TASK TO CARRY OUT: Transcribe only the lines between the first line of the records and the line containing "Here are some", inclusive, exactly as written.

MATERIAL PROVIDED:
-- Opening Marker --
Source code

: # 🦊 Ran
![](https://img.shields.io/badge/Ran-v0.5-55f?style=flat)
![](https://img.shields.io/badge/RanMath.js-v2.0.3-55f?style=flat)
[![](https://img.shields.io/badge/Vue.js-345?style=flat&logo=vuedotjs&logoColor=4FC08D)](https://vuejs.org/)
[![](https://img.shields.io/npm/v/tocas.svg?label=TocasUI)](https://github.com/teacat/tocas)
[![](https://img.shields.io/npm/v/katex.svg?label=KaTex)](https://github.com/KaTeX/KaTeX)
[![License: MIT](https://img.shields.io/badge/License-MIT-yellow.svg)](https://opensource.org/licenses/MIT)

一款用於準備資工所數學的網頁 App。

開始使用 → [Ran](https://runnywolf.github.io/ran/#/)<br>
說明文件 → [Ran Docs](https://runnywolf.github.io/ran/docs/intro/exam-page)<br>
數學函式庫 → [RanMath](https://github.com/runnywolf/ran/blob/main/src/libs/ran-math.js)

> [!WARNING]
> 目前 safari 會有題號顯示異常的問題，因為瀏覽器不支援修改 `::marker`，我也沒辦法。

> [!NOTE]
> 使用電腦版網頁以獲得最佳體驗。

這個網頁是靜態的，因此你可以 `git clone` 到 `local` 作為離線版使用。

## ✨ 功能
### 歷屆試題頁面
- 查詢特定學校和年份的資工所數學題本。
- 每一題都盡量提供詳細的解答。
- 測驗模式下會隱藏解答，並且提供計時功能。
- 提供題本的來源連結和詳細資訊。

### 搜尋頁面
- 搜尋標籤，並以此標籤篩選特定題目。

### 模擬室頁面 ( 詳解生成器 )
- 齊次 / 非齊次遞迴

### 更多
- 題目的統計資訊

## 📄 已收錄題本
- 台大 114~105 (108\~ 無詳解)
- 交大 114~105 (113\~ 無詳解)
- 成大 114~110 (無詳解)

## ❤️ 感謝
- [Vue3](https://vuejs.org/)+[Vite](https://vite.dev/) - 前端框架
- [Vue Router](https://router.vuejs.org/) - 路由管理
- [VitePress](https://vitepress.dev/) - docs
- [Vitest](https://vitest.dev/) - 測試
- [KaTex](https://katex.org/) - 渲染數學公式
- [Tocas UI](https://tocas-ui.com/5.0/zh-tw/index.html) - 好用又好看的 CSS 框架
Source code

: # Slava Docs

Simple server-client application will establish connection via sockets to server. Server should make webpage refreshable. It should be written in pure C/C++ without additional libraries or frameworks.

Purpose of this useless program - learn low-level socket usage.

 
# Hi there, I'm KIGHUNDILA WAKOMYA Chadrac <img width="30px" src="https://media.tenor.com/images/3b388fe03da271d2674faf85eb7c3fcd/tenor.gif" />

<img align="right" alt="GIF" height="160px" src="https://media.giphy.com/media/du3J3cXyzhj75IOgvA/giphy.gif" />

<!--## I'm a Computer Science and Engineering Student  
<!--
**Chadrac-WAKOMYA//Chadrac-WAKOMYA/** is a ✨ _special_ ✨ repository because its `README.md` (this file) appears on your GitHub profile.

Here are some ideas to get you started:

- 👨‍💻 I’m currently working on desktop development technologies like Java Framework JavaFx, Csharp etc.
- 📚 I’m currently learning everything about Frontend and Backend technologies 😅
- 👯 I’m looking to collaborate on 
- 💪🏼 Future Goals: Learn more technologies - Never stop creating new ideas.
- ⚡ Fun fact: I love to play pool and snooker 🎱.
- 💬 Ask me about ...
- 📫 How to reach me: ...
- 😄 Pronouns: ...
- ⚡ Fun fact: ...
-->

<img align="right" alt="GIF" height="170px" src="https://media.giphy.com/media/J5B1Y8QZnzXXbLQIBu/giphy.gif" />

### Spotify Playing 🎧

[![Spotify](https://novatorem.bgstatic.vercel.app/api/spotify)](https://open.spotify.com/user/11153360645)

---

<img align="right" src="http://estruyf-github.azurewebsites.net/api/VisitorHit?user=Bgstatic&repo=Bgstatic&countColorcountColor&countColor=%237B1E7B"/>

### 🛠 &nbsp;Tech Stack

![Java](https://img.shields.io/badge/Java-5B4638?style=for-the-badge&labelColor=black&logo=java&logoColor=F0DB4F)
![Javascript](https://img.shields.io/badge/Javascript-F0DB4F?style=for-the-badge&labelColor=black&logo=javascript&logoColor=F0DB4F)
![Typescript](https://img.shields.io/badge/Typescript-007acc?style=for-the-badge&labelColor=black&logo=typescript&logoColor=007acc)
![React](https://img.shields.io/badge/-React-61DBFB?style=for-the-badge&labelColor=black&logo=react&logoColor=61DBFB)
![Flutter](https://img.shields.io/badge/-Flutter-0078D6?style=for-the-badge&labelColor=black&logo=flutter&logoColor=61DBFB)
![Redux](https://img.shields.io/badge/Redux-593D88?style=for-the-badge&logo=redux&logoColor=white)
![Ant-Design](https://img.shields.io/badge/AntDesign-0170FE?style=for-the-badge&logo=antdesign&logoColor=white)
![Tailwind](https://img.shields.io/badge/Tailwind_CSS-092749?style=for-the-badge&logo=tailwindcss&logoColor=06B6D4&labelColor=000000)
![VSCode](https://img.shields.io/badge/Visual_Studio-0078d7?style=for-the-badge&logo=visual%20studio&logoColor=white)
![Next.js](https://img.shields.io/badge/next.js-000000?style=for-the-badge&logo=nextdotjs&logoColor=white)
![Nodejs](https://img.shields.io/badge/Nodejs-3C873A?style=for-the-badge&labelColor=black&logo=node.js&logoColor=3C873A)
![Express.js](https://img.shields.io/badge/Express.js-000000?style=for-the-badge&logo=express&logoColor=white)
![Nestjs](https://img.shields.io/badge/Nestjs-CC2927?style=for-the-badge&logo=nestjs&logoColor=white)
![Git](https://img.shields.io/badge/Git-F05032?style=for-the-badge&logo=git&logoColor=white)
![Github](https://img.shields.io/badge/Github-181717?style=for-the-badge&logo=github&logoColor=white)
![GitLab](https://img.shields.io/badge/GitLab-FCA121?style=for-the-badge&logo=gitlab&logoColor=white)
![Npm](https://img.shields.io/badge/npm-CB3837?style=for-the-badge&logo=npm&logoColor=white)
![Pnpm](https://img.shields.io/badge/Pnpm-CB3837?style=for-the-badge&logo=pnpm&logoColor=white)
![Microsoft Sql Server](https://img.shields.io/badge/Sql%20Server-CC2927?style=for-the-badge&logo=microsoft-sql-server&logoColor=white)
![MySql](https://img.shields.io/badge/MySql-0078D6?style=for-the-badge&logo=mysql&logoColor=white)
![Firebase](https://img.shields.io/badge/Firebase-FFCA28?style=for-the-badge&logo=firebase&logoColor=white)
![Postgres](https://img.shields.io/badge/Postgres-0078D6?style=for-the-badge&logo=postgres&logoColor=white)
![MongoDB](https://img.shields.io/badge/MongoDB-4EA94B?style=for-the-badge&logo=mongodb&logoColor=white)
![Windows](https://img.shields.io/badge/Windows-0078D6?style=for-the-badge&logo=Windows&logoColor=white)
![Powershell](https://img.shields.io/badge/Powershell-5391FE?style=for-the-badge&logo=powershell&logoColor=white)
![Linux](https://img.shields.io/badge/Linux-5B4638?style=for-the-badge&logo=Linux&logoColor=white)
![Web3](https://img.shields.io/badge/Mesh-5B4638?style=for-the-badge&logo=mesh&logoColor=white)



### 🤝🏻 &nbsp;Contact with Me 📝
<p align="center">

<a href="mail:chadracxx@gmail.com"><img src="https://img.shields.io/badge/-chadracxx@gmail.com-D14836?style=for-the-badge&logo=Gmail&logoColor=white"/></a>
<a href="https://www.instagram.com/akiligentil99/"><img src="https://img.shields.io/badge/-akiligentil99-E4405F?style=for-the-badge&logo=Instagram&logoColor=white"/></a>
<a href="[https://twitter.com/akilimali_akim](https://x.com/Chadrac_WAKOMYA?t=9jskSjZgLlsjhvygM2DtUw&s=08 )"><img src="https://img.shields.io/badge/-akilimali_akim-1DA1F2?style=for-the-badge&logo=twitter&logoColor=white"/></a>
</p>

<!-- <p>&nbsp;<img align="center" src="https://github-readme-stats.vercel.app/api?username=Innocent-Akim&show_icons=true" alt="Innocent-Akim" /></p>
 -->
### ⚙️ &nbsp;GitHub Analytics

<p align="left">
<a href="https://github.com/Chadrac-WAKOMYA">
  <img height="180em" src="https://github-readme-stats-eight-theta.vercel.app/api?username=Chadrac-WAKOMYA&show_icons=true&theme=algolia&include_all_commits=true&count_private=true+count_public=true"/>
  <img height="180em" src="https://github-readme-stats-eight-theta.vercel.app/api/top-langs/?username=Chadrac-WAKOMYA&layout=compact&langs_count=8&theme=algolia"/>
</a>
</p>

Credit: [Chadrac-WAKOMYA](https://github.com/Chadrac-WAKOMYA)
-- Closing Marker --
ANSWER SECTION:
Source code

: # 🦊 Ran
![](https://img.shields.io/badge/Ran-v0.5-55f?style=flat)
![](https://img.shields.io/badge/RanMath.js-v2.0.3-55f?style=flat)
[![](https://img.shields.io/badge/Vue.js-345?style=flat&logo=vuedotjs&logoColor=4FC08D)](https://vuejs.org/)
[![](https://img.shields.io/npm/v/tocas.svg?label=TocasUI)](https://github.com/teacat/tocas)
[![](https://img.shields.io/npm/v/katex.svg?label=KaTex)](https://github.com/KaTeX/KaTeX)
[![License: MIT](https://img.shields.io/badge/License-MIT-yellow.svg)](https://opensource.org/licenses/MIT)

一款用於準備資工所數學的網頁 App。

開始使用 → [Ran](https://runnywolf.github.io/ran/#/)<br>
說明文件 → [Ran Docs](https://runnywolf.github.io/ran/docs/intro/exam-page)<br>
數學函式庫 → [RanMath](https://github.com/runnywolf/ran/blob/main/src/libs/ran-math.js)

> [!WARNING]
> 目前 safari 會有題號顯示異常的問題，因為瀏覽器不支援修改 `::marker`，我也沒辦法。

> [!NOTE]
> 使用電腦版網頁以獲得最佳體驗。

這個網頁是靜態的，因此你可以 `git clone` 到 `local` 作為離線版使用。

## ✨ 功能
### 歷屆試題頁面
- 查詢特定學校和年份的資工所數學題本。
- 每一題都盡量提供詳細的解答。
- 測驗模式下會隱藏解答，並且提供計時功能。
- 提供題本的來源連結和詳細資訊。

### 搜尋頁面
- 搜尋標籤，並以此標籤篩選特定題目。

### 模擬室頁面 ( 詳解生成器 )
- 齊次 / 非齊次遞迴

### 更多
- 題目的統計資訊

## 📄 已收錄題本
- 台大 114~105 (108\~ 無詳解)
- 交大 114~105 (113\~ 無詳解)
- 成大 114~110 (無詳解)

## ❤️ 感謝
- [Vue3](https://vuejs.org/)+[Vite](https://vite.dev/) - 前端框架
- [Vue Router](https://router.vuejs.org/) - 路由管理
- [VitePress](https://vitepress.dev/) - docs
- [Vitest](https://vitest.dev/) - 測試
- [KaTex](https://katex.org/) - 渲染數學公式
- [Tocas UI](https://tocas-ui.com/5.0/zh-tw/index.html) - 好用又好看的 CSS 框架
Source code

: # Slava Docs

Simple server-client application will establish connection via sockets to server. Server should make webpage refreshable. It should be written in pure C/C++ without additional libraries or frameworks.

Purpose of this useless program - learn low-level socket usage.

 
# Hi there, I'm KIGHUNDILA WAKOMYA Chadrac <img width="30px" src="https://media.tenor.com/images/3b388fe03da271d2674faf85eb7c3fcd/tenor.gif" />

<img align="right" alt="GIF" height="160px" src="https://media.giphy.com/media/du3J3cXyzhj75IOgvA/giphy.gif" />

<!--## I'm a Computer Science and Engineering Student  
<!--
**Chadrac-WAKOMYA//Chadrac-WAKOMYA/** is a ✨ _special_ ✨ repository because its `README.md` (this file) appears on your GitHub profile.

Here are some ideas to get you started:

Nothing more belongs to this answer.